Provide only the number of lines in the data below that contain the string "swap".

[Saved entries]
• • •

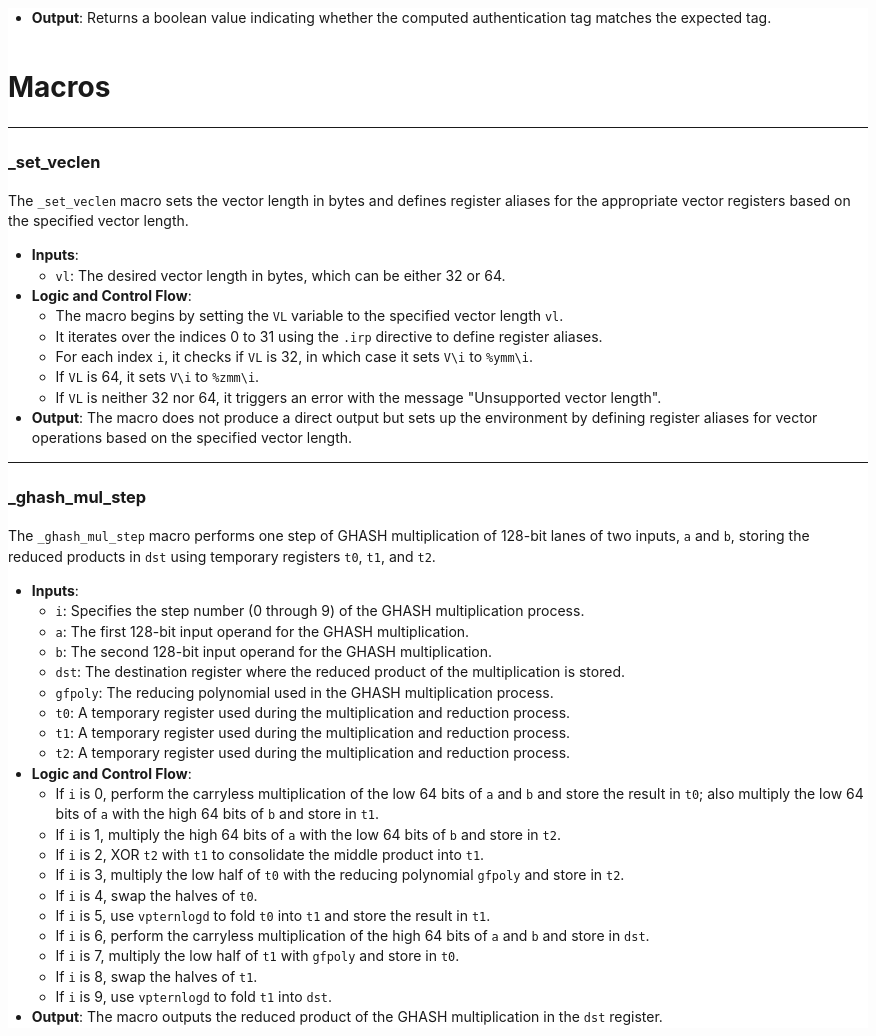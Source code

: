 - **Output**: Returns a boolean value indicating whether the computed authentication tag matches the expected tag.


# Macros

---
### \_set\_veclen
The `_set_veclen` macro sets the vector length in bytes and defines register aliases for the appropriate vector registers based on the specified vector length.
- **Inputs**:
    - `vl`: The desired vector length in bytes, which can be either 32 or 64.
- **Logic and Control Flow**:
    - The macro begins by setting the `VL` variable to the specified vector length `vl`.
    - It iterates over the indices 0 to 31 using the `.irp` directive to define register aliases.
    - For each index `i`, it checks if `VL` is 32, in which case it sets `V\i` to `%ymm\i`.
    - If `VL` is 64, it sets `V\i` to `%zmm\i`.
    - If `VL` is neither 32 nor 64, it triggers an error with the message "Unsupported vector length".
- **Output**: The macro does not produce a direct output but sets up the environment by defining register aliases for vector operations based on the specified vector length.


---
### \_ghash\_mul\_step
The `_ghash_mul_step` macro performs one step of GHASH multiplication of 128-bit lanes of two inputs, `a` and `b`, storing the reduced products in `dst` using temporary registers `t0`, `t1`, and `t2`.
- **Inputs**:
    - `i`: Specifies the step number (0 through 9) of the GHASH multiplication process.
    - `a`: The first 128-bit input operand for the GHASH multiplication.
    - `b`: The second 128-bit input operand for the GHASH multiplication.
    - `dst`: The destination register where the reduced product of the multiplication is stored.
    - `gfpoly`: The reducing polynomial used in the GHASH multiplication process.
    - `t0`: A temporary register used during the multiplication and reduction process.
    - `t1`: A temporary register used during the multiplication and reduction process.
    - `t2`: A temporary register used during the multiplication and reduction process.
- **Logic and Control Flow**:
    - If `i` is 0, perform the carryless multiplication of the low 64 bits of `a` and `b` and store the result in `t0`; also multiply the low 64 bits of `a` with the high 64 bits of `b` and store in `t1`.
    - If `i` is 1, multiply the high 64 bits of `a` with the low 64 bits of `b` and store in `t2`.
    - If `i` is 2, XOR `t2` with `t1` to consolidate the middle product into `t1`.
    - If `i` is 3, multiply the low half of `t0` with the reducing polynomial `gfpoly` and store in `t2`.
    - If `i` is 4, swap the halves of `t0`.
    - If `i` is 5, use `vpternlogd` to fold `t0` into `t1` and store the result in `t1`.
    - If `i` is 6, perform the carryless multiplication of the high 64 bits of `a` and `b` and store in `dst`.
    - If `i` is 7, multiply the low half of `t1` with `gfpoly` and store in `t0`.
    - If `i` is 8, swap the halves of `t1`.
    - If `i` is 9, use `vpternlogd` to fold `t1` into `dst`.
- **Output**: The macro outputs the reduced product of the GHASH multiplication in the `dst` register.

• • •

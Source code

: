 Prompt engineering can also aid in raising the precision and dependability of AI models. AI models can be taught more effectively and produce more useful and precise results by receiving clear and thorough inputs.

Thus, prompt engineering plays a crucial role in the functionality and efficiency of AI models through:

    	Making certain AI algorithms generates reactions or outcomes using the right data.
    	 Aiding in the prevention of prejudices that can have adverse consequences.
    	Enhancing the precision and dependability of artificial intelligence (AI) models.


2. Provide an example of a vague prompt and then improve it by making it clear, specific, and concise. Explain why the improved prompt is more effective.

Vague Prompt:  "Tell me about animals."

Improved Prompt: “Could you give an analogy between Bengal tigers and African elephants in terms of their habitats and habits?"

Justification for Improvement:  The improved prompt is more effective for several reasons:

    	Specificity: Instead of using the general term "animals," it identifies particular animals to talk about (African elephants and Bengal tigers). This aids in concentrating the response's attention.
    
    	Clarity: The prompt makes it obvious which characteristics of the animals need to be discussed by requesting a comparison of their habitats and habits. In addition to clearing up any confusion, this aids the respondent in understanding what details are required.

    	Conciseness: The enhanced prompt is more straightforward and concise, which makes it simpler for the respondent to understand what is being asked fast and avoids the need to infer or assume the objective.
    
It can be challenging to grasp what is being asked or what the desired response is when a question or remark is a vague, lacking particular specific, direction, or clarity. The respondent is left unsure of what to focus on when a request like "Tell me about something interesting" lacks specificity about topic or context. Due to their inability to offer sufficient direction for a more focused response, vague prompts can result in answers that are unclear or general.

• • •

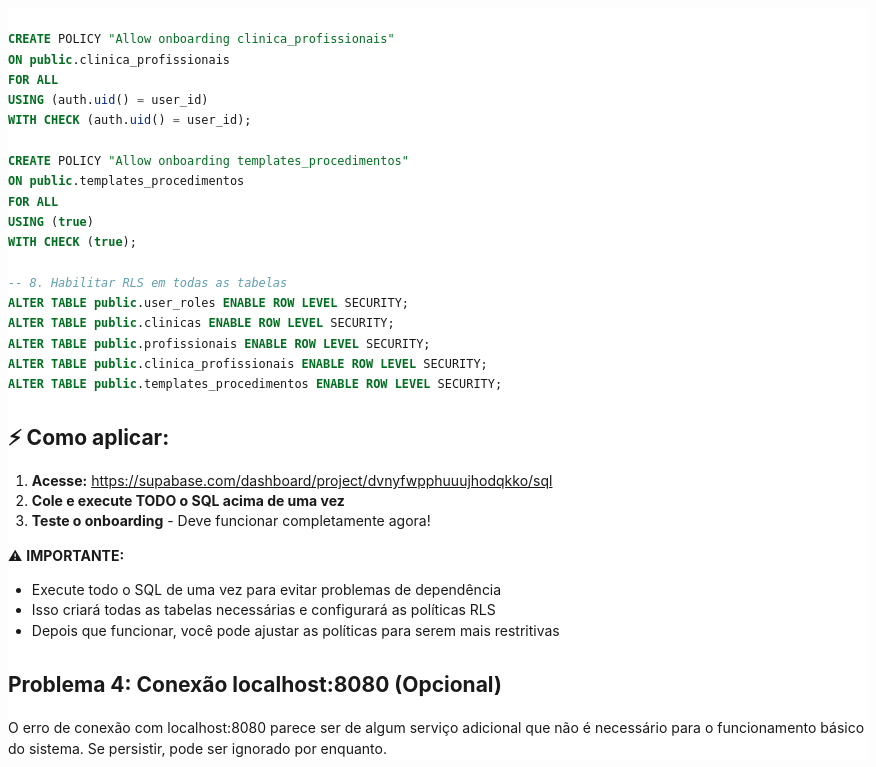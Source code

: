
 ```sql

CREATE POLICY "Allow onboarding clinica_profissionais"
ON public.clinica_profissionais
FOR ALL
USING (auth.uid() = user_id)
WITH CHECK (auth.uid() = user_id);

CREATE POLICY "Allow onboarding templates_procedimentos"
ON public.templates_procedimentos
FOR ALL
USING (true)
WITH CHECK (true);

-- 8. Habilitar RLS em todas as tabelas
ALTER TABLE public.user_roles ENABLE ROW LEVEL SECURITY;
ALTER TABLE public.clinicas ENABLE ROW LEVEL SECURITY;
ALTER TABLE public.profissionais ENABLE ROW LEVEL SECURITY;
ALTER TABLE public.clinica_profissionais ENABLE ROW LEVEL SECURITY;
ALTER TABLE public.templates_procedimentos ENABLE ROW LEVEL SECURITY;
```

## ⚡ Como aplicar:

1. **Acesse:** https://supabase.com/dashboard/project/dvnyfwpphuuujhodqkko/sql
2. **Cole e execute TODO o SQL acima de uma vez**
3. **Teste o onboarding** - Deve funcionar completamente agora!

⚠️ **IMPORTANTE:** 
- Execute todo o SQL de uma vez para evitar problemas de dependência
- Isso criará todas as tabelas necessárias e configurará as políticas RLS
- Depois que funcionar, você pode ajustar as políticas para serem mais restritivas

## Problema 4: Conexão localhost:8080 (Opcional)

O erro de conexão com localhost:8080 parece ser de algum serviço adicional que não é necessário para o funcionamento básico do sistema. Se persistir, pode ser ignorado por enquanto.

• • •

ANSWER TO THE PROBLEM
2